* Data extracts *
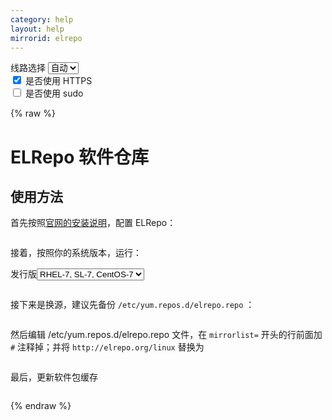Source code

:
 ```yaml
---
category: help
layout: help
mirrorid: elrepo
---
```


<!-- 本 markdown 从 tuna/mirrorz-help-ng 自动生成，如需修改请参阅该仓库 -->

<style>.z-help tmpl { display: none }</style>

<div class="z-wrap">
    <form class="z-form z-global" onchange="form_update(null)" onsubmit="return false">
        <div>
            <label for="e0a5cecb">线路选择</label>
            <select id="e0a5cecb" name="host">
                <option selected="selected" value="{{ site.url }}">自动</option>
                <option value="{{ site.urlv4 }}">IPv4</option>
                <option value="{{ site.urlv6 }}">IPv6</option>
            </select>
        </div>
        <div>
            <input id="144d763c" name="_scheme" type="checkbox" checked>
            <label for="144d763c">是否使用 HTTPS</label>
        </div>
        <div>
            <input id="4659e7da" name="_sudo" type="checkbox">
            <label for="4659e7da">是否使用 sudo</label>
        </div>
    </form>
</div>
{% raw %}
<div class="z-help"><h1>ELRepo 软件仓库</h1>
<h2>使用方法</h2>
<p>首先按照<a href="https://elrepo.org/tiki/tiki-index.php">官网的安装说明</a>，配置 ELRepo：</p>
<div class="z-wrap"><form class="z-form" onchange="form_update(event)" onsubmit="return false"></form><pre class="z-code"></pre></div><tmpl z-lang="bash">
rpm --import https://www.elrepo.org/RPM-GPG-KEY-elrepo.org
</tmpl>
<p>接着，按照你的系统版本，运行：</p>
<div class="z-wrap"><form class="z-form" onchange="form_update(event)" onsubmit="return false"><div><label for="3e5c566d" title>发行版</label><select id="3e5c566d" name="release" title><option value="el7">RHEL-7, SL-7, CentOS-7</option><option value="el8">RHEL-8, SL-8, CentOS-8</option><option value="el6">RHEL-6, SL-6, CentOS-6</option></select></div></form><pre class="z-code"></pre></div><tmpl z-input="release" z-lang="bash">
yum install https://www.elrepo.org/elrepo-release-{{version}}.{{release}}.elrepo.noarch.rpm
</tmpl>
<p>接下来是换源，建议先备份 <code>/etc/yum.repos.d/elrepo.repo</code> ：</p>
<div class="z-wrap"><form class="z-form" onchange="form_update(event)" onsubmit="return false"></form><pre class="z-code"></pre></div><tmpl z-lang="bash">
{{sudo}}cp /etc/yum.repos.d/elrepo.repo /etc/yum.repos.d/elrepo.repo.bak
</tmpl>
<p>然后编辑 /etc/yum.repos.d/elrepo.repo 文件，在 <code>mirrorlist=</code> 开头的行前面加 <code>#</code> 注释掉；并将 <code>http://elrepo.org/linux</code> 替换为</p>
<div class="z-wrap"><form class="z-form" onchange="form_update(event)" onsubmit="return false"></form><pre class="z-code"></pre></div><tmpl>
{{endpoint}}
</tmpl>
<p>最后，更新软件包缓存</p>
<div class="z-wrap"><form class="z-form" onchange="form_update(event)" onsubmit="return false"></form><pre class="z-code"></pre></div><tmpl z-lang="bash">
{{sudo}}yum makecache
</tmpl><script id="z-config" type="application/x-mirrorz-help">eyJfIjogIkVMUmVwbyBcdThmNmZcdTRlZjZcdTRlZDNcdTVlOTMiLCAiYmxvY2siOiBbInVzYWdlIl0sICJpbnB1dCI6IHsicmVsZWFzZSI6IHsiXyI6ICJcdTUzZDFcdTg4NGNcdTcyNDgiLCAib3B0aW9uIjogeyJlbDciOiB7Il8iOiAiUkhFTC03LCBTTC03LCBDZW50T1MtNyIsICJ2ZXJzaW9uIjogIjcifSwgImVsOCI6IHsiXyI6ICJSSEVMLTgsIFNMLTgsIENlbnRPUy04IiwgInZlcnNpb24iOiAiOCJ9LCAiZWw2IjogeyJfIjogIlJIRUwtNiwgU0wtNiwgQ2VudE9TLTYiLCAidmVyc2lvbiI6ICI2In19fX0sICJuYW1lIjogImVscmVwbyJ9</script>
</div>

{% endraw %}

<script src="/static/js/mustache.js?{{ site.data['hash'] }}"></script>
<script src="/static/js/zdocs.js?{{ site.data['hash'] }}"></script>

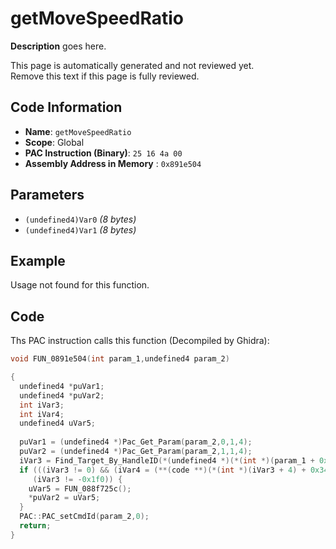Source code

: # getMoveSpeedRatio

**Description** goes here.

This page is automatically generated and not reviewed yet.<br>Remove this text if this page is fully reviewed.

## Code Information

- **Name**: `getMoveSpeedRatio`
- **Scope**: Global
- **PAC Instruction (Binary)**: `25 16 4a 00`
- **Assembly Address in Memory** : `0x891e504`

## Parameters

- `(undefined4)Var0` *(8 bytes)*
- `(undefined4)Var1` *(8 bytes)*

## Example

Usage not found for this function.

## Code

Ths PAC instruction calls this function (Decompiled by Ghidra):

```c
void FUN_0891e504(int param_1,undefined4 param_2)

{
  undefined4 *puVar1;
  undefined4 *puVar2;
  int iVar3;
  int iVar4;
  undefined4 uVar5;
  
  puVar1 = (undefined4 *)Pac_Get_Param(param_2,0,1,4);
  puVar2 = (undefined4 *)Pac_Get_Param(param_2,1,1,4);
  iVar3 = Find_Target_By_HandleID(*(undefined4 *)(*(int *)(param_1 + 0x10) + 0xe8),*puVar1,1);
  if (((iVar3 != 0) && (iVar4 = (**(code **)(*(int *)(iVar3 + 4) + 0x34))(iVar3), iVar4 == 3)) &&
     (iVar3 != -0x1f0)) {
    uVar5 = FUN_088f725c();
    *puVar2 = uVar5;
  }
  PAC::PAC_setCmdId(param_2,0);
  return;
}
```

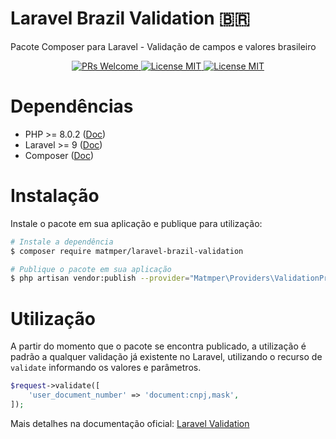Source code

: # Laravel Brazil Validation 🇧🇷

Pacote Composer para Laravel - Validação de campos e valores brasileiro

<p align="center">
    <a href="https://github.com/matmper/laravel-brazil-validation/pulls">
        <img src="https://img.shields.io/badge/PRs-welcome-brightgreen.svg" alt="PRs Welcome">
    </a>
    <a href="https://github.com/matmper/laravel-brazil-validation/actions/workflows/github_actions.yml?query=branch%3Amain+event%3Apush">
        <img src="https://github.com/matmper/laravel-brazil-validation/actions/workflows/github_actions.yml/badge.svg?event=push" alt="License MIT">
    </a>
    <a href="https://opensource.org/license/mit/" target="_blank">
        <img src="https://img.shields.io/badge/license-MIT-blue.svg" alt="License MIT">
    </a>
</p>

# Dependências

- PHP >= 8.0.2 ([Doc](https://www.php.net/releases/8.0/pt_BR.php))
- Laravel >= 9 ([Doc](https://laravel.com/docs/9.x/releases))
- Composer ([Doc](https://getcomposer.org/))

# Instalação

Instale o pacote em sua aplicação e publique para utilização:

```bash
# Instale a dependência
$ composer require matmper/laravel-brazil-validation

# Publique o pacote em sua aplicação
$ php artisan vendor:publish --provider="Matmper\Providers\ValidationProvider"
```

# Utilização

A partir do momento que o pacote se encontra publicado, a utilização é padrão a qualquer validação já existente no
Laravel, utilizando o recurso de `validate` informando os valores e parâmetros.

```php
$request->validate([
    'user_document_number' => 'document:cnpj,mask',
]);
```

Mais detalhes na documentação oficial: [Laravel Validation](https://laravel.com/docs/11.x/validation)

* Exercise goal *
Pull every line containing "是否使用" out of the entries.

* Task output *
            <label for="144d763c">是否使用 HTTPS</label>
            <label for="4659e7da">是否使用 sudo</label>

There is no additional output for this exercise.